▶ **Directions**: Transcribe the records word for word, beginning with the first line and ending with the line that contains "## Prerequisites"; include nothing else.

____ Raw data

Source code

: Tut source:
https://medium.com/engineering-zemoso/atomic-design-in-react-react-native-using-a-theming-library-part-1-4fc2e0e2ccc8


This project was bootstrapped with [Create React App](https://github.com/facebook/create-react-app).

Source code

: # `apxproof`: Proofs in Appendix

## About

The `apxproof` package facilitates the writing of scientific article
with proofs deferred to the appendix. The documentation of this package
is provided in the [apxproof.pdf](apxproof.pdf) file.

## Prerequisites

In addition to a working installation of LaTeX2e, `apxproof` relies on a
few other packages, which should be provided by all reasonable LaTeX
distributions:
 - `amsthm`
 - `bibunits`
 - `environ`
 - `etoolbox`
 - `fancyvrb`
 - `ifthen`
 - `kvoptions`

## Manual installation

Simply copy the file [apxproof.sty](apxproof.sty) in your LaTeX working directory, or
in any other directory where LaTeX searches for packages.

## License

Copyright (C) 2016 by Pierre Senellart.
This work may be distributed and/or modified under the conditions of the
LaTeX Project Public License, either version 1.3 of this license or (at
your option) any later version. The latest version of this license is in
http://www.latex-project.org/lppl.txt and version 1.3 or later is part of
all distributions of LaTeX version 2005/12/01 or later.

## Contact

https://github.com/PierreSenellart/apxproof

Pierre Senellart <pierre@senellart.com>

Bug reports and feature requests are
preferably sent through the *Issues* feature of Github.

________

▶ **Reply**:
Source code

: Tut source:
https://medium.com/engineering-zemoso/atomic-design-in-react-react-native-using-a-theming-library-part-1-4fc2e0e2ccc8


This project was bootstrapped with [Create React App](https://github.com/facebook/create-react-app).

Source code

: # `apxproof`: Proofs in Appendix

## About

The `apxproof` package facilitates the writing of scientific article
with proofs deferred to the appendix. The documentation of this package
is provided in the [apxproof.pdf](apxproof.pdf) file.

## Prerequisites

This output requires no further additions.